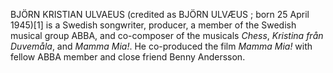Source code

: BJÖRN KRISTIAN ULVAEUS (credited as BJÖRN ULVÆUS ; born 25 April 1945)[1] is a Swedish songwriter, producer, a member of the Swedish musical group ABBA, and co-composer of the musicals _Chess_, _Kristina från Duvemåla_, and _Mamma Mia!_. He co-produced the film _Mamma Mia!_ with fellow ABBA member and close friend Benny Andersson.
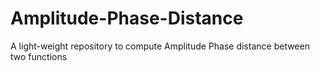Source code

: # Amplitude-Phase-Distance
A light-weight repository to compute Amplitude Phase distance between two functions
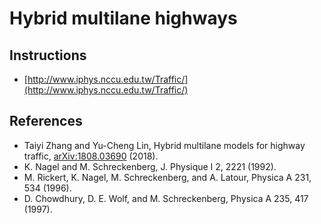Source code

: # Hybrid multilane highways


## Instructions
* [http://www.iphys.nccu.edu.tw/Traffic/](http://www.iphys.nccu.edu.tw/Traffic/)


## References
* Taiyi Zhang and Yu-Cheng Lin, Hybrid multilane models for highway traffic, [arXiv:1808.03690](https://arxiv.org/abs/1808.03690) (2018).
* K. Nagel and M. Schreckenberg, J. Physique I 2, 2221 (1992).
* M. Rickert, K. Nagel, M. Schreckenberg, and A. Latour, Physica A 231, 534 (1996).
* D. Chowdhury, D. E. Wolf, and M. Schreckenberg, Physica A 235, 417 (1997).
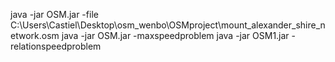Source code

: java -jar OSM.jar -file C:\\Users\\Castiel\\Desktop\\osm_wenbo\\OSMproject\\mount_alexander_shire_network.osm
java -jar OSM.jar -maxspeedproblem
java -jar OSM1.jar -relationspeedproblem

- Assignment: Output nothing except the lines from the one containing "## References" through the final line of the entries, repeated exactly and free of pictures.

- Answer to this problem:
## References
* Taiyi Zhang and Yu-Cheng Lin, Hybrid multilane models for highway traffic, [arXiv:1808.03690](https://arxiv.org/abs/1808.03690) (2018).
* K. Nagel and M. Schreckenberg, J. Physique I 2, 2221 (1992).
* M. Rickert, K. Nagel, M. Schreckenberg, and A. Latour, Physica A 231, 534 (1996).
* D. Chowdhury, D. E. Wolf, and M. Schreckenberg, Physica A 235, 417 (1997).
Source code

: java -jar OSM.jar -file C:\\Users\\Castiel\\Desktop\\osm_wenbo\\OSMproject\\mount_alexander_shire_network.osm
java -jar OSM.jar -maxspeedproblem
java -jar OSM1.jar -relationspeedproblem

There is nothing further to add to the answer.